良い靴の条件は〝まず履き着心地〞というダニエル。どんなに美しい靴をつくっても履いてもらえなければ意味がないという。そんな履き心地の基準は国によっても変わるらしい。

「日本人はタイトな履き心地を好みますね。なぜなら日本人の足は総じて柔らかいから。だから少し窮屈な方が〝フィットしてる〞という感覚で心地良いのでしょう。対して西洋人にはゴツゴツとした骨っぽい足が多く、少し緩めのフィッティングを好みます。ビスポークのこういうところもおもしろい」

世界一の靴をつくった美意識に加え、ビスポークならではの顧客との触れ合いに喜びを見出すダニエル。G&Gのアート性の高い社風にもぴったり一致し、今後もこの優しくスリムな赤毛の大男がビスポークの最高峰をリードしていくのは間違いない。


採寸シートの上に置かれた、顧客の足にあわせつくられた木型。削ったり、革を貼ったりして形づくられる。

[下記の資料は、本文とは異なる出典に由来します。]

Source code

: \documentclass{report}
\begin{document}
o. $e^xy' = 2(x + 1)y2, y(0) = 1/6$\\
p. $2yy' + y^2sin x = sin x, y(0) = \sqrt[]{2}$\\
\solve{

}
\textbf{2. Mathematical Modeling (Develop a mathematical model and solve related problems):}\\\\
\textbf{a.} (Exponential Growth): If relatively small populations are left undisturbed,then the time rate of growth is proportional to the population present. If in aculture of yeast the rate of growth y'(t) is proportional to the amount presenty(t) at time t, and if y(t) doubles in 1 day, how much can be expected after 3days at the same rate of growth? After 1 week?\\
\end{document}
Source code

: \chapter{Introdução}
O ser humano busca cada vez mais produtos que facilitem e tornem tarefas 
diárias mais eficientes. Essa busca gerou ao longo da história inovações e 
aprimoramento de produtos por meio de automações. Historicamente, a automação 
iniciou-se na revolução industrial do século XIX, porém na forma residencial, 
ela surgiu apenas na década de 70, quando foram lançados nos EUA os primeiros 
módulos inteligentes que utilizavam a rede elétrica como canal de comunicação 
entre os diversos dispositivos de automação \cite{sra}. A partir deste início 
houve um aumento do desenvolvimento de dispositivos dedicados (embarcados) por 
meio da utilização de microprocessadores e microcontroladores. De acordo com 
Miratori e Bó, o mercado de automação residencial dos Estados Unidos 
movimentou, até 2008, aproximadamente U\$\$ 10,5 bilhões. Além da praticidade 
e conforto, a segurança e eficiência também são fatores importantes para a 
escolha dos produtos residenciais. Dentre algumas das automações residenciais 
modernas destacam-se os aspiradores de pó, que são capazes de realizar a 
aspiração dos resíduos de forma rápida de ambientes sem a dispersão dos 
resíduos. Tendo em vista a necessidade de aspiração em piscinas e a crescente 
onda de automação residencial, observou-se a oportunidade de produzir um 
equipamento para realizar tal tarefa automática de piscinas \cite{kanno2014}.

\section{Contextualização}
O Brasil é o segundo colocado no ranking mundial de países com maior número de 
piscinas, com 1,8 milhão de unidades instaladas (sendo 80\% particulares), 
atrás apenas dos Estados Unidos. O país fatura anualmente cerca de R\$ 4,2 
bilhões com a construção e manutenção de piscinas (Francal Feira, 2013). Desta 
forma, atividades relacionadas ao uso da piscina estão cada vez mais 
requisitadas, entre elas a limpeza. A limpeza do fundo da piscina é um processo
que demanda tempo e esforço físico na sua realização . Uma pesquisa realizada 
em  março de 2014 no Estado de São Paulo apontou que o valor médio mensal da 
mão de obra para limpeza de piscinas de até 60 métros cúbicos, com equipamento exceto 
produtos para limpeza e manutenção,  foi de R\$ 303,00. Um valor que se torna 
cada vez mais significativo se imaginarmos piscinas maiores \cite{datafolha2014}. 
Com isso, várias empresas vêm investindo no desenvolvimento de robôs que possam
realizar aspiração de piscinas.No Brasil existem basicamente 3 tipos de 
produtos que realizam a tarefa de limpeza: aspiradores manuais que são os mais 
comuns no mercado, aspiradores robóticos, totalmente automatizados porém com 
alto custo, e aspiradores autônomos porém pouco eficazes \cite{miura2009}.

ビスポークの靴づくりの道具。さまざまな工程やディテールにあわせた道具がある。


<ガジアーノ&ガーリング>ビスポーク工房のメンバー。英国のビスポークの靴づくりではラストづくり(ラストメイキング)や革の切り出し(クリッキング)、アッパーの縫製(クロージング)、底付け(ボトムメイキング)と分業して靴づくりが行われている。最近日本から熟練職人が仲間入りした。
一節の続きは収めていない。